Plain-text document sources:

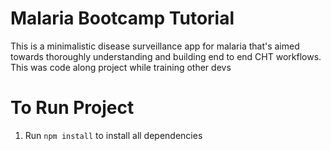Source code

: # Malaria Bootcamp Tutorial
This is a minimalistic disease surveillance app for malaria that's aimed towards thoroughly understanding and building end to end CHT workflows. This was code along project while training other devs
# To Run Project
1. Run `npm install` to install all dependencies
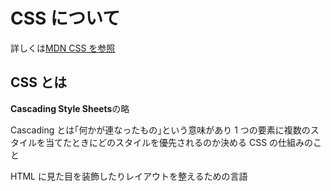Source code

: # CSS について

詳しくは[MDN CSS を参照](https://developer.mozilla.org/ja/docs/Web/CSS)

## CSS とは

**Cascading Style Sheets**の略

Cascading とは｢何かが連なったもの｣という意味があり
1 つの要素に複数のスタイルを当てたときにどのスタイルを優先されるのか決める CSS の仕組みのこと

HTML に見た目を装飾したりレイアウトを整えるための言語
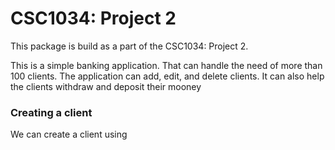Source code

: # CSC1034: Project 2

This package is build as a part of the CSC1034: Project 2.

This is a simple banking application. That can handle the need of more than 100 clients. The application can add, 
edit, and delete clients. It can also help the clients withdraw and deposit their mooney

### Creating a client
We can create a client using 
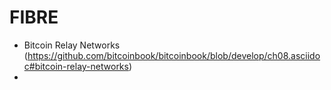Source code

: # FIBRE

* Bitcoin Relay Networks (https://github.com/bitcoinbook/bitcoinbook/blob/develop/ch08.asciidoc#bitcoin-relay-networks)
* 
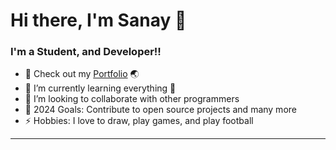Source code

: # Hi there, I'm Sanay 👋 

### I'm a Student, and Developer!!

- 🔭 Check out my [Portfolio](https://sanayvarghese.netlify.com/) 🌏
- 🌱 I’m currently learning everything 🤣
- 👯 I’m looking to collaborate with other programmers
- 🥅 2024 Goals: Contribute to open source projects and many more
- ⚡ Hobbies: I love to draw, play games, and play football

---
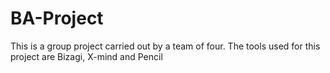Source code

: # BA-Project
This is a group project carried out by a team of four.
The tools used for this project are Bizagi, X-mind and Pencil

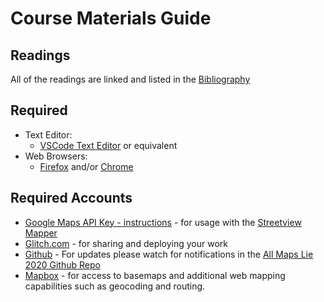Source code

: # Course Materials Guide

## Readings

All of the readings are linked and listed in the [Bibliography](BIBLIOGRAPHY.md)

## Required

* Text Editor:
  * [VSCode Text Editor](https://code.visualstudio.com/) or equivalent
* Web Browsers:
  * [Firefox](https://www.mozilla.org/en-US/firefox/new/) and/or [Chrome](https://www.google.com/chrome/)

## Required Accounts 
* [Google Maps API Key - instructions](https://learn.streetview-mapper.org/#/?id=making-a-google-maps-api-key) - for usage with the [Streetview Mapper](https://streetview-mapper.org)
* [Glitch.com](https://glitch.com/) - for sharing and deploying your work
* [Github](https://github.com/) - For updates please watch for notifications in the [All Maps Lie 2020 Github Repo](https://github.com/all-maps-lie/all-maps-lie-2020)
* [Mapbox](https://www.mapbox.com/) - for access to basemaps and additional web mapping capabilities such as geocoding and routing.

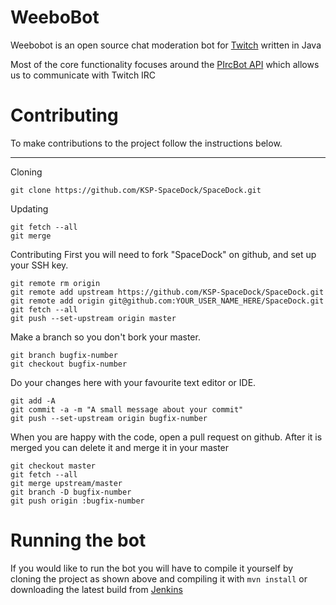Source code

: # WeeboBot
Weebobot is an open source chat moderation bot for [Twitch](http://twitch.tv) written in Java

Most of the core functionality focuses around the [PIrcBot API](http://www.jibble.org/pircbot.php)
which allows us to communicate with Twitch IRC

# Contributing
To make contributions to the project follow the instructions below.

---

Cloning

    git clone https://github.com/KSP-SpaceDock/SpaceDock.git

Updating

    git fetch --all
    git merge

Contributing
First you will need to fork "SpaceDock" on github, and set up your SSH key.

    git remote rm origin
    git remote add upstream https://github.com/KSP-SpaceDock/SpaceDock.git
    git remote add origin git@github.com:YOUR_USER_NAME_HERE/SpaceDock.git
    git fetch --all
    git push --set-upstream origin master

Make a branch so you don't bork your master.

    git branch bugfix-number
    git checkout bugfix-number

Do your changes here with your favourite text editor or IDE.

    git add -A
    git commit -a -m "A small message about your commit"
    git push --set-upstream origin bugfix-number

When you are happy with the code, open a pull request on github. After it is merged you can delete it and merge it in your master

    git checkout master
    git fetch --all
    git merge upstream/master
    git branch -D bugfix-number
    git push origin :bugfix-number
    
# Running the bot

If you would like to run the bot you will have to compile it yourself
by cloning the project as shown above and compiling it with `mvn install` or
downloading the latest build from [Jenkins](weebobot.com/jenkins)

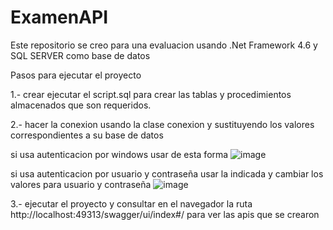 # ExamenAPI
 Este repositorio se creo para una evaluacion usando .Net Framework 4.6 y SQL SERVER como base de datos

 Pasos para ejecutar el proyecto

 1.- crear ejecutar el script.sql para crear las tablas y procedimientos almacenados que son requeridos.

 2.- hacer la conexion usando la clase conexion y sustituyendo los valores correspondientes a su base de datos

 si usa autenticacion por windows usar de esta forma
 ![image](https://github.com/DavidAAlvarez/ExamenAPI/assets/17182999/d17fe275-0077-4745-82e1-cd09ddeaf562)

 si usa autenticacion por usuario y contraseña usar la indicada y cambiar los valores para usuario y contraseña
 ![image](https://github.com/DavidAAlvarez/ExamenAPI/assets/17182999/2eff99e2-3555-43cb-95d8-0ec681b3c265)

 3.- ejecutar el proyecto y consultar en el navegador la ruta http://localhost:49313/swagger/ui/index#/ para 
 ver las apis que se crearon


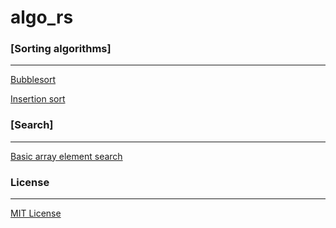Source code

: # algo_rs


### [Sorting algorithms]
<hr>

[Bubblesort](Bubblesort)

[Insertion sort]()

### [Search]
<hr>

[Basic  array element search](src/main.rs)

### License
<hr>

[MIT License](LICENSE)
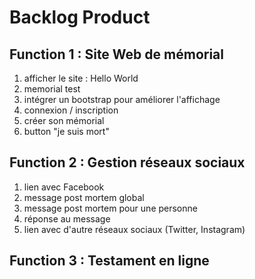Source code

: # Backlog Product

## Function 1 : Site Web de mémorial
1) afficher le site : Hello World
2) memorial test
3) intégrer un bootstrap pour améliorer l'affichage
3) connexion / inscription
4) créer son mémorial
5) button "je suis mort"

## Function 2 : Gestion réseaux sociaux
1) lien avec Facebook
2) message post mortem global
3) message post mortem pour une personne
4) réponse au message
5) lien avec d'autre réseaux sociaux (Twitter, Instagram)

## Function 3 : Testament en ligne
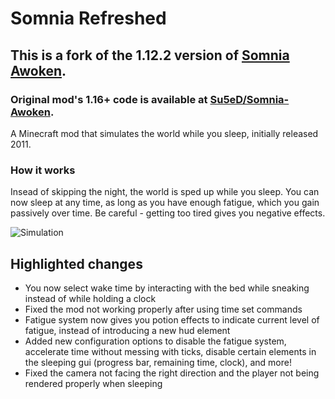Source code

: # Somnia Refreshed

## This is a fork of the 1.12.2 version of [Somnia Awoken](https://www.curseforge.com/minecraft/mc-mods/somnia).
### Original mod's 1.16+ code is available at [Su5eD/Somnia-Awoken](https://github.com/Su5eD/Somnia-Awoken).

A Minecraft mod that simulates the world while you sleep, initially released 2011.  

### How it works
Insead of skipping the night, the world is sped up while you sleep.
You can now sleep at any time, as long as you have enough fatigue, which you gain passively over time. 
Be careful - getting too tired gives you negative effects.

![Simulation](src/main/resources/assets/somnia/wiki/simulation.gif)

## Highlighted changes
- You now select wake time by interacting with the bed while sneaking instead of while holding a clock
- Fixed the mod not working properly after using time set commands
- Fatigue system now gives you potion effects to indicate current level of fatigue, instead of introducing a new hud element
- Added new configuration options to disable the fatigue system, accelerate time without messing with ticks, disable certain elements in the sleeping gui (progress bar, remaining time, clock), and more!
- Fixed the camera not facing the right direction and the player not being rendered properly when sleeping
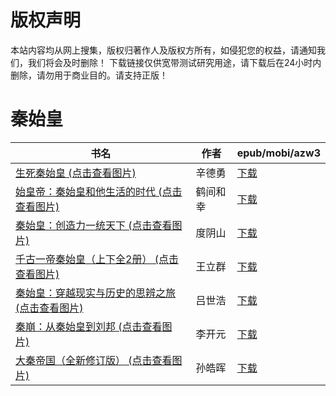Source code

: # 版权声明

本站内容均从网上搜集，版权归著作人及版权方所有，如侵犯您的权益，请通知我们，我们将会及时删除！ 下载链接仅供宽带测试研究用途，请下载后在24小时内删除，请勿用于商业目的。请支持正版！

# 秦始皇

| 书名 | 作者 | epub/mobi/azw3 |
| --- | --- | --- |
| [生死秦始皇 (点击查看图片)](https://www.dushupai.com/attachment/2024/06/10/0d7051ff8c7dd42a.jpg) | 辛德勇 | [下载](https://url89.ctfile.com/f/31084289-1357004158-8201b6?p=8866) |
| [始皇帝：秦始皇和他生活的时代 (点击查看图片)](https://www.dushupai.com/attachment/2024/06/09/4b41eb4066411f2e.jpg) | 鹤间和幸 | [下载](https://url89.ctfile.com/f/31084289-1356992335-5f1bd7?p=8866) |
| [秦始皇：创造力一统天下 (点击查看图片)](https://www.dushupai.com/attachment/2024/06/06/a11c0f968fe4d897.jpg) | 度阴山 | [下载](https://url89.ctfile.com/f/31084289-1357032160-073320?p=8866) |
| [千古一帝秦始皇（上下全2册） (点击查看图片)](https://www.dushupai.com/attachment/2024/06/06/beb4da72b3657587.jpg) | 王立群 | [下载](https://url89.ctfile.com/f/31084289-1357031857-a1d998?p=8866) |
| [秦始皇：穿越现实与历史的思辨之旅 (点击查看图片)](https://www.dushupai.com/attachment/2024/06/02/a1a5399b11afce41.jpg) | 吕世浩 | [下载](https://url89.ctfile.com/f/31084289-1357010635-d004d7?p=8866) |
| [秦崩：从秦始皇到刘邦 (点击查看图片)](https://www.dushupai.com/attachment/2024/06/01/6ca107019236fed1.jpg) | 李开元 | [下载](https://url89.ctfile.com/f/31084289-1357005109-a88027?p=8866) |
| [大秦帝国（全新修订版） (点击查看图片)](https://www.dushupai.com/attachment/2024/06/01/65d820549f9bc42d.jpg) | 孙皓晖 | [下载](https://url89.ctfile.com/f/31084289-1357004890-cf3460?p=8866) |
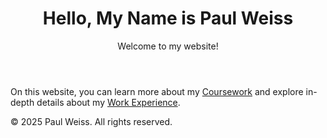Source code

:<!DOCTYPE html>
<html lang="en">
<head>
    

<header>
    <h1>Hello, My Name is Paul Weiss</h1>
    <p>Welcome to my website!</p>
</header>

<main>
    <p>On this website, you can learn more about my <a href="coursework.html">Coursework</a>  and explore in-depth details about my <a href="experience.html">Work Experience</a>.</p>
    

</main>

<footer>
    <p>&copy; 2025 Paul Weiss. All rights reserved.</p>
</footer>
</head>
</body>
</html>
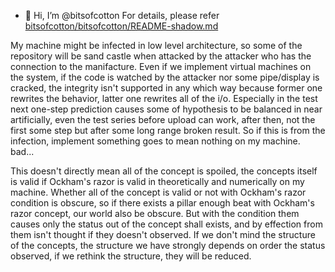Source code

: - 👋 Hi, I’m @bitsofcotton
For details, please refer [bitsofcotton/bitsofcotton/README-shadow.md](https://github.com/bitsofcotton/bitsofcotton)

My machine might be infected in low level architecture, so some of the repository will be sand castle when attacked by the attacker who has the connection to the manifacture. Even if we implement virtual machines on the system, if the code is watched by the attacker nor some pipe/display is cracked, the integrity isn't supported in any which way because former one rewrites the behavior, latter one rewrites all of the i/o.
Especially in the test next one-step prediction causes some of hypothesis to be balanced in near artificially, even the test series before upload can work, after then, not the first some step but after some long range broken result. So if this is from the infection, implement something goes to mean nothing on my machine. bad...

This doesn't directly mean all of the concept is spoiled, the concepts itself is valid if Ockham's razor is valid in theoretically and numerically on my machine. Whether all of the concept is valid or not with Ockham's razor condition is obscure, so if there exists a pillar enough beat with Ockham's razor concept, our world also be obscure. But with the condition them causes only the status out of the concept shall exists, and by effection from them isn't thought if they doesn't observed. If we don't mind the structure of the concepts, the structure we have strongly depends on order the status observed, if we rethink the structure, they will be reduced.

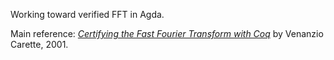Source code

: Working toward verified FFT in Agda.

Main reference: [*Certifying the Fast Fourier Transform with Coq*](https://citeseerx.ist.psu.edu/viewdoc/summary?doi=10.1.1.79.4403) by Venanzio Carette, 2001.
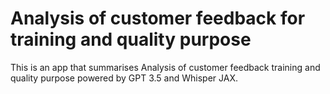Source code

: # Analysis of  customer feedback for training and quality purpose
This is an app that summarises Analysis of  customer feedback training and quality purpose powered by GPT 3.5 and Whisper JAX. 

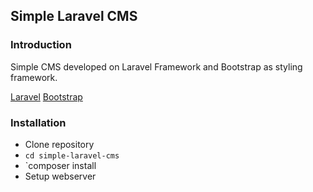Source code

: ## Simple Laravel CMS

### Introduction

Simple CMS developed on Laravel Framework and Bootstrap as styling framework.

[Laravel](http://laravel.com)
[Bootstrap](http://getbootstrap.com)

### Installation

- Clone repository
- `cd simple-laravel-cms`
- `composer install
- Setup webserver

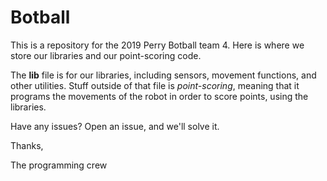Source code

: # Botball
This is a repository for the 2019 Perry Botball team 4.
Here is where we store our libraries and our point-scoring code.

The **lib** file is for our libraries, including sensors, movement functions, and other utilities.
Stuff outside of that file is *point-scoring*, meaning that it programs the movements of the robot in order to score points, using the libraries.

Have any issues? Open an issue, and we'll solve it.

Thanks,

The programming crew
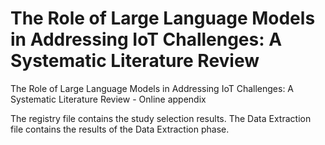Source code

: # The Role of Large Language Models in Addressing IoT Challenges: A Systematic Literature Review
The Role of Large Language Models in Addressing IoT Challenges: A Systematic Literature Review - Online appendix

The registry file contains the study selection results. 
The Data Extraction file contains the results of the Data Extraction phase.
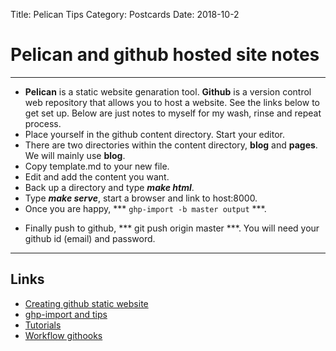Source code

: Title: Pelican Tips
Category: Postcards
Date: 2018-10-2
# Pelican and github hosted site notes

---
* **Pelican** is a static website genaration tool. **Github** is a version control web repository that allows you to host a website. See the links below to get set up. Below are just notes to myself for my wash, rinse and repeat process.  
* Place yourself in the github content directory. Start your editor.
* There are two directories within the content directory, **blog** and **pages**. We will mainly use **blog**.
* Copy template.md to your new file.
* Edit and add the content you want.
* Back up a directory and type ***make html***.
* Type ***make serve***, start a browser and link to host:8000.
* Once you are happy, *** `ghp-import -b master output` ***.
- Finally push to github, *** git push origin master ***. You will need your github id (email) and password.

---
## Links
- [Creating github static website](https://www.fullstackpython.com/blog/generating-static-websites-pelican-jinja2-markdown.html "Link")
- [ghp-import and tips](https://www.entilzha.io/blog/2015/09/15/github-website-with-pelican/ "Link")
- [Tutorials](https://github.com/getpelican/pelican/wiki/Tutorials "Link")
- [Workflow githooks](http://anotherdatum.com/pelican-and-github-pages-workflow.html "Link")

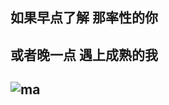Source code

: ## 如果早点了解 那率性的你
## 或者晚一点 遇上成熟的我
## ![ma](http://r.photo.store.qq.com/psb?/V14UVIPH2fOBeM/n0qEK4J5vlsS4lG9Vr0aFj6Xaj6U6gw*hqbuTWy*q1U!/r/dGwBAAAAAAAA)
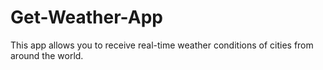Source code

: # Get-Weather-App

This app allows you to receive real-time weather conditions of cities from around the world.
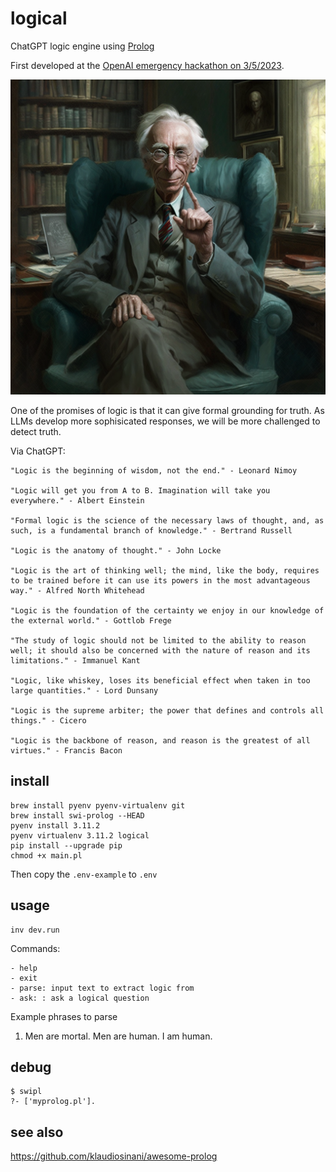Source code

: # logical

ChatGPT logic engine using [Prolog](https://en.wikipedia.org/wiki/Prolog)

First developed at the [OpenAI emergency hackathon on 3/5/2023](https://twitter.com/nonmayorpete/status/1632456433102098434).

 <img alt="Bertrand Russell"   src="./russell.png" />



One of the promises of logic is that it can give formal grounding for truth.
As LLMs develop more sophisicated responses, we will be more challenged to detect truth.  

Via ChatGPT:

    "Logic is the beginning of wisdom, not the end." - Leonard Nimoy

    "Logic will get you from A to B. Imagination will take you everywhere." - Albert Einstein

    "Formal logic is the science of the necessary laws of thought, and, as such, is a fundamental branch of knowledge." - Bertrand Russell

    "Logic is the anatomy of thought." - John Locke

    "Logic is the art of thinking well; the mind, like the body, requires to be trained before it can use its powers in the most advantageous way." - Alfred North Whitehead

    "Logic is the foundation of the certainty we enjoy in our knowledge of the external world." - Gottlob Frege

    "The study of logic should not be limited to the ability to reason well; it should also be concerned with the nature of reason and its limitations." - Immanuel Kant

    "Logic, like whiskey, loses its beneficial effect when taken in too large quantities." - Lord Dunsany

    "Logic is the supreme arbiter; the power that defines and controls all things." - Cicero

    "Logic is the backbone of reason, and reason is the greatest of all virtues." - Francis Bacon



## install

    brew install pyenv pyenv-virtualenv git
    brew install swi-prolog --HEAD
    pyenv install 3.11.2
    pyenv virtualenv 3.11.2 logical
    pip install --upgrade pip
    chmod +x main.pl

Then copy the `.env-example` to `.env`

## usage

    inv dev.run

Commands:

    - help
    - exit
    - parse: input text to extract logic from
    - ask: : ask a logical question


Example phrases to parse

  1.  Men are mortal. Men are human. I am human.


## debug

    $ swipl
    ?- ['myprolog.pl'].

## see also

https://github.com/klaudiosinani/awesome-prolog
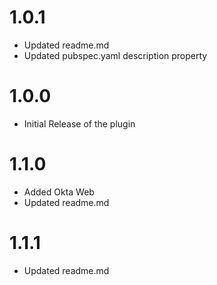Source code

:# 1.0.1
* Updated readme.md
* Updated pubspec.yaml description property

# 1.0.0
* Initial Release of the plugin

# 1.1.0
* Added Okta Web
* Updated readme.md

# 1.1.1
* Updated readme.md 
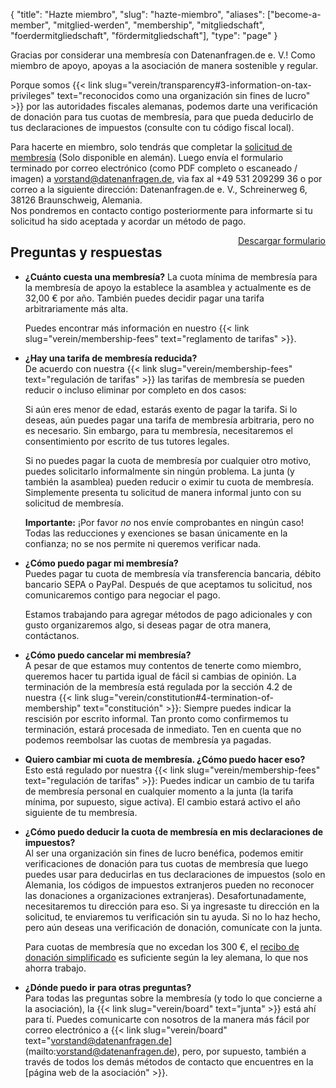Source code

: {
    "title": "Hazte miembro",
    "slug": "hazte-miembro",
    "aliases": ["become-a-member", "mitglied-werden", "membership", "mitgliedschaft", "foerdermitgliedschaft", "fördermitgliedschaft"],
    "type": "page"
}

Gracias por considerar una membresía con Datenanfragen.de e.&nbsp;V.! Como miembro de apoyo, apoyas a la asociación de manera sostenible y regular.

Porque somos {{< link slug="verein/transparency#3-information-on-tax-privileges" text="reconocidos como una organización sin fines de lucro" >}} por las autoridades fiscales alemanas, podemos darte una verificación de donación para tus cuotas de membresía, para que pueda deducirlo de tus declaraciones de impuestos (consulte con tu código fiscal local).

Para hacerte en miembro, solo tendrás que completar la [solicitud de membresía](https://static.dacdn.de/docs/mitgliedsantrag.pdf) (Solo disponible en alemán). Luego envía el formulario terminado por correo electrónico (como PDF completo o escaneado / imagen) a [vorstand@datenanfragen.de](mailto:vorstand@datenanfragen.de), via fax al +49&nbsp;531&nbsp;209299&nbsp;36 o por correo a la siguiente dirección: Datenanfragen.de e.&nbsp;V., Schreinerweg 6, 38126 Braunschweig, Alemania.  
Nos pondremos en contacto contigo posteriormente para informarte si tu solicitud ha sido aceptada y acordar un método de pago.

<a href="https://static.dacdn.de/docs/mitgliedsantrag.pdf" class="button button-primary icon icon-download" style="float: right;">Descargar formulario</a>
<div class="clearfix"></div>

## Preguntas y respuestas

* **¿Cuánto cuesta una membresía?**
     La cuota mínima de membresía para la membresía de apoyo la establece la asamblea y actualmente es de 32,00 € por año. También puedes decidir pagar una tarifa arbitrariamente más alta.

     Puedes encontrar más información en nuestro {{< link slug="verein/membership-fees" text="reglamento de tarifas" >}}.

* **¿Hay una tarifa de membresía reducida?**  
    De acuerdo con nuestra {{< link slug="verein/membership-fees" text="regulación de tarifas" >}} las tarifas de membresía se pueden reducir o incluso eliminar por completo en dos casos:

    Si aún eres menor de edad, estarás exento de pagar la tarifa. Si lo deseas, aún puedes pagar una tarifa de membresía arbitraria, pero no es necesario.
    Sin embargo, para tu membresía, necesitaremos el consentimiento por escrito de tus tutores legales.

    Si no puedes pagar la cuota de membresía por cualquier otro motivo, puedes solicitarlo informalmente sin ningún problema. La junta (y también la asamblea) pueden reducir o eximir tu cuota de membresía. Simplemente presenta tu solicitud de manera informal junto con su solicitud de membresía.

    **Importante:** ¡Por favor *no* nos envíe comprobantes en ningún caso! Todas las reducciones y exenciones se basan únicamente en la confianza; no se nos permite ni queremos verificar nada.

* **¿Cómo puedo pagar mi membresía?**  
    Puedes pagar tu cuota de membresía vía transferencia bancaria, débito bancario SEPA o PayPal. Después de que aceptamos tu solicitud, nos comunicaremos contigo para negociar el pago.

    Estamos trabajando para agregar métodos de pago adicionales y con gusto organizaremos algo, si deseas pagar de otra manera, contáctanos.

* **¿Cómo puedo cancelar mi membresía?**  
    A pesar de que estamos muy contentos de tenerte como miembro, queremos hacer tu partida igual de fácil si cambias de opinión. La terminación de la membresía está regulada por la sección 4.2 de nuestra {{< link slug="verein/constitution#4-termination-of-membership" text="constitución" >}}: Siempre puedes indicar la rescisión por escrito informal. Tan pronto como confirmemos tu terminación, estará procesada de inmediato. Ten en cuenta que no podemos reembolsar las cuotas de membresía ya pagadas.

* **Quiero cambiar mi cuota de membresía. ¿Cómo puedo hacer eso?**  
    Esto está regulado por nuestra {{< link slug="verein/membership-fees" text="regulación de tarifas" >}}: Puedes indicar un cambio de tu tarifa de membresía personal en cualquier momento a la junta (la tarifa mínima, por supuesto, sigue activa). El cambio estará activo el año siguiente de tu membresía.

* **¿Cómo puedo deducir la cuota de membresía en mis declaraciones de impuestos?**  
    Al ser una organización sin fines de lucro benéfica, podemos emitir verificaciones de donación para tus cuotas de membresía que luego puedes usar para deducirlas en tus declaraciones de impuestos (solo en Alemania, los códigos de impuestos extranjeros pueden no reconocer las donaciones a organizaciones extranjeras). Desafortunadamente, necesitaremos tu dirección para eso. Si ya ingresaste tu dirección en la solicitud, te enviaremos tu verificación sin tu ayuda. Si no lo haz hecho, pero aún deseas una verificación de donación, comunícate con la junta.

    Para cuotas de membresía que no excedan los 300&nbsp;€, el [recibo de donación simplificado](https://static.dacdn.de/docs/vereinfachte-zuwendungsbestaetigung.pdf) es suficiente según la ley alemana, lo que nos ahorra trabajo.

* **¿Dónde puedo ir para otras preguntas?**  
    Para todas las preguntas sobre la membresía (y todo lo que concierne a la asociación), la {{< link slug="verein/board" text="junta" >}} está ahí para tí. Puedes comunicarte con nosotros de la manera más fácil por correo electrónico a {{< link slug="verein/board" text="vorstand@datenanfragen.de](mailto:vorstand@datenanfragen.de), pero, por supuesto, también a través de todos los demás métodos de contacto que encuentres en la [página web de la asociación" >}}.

■ **What is being asked**
Search the entries for the word "avec", then copy every line in which it is found.

■ **Exercise solution**
1) lien avec Facebook
5) lien avec d'autre réseaux sociaux (Twitter, Instagram)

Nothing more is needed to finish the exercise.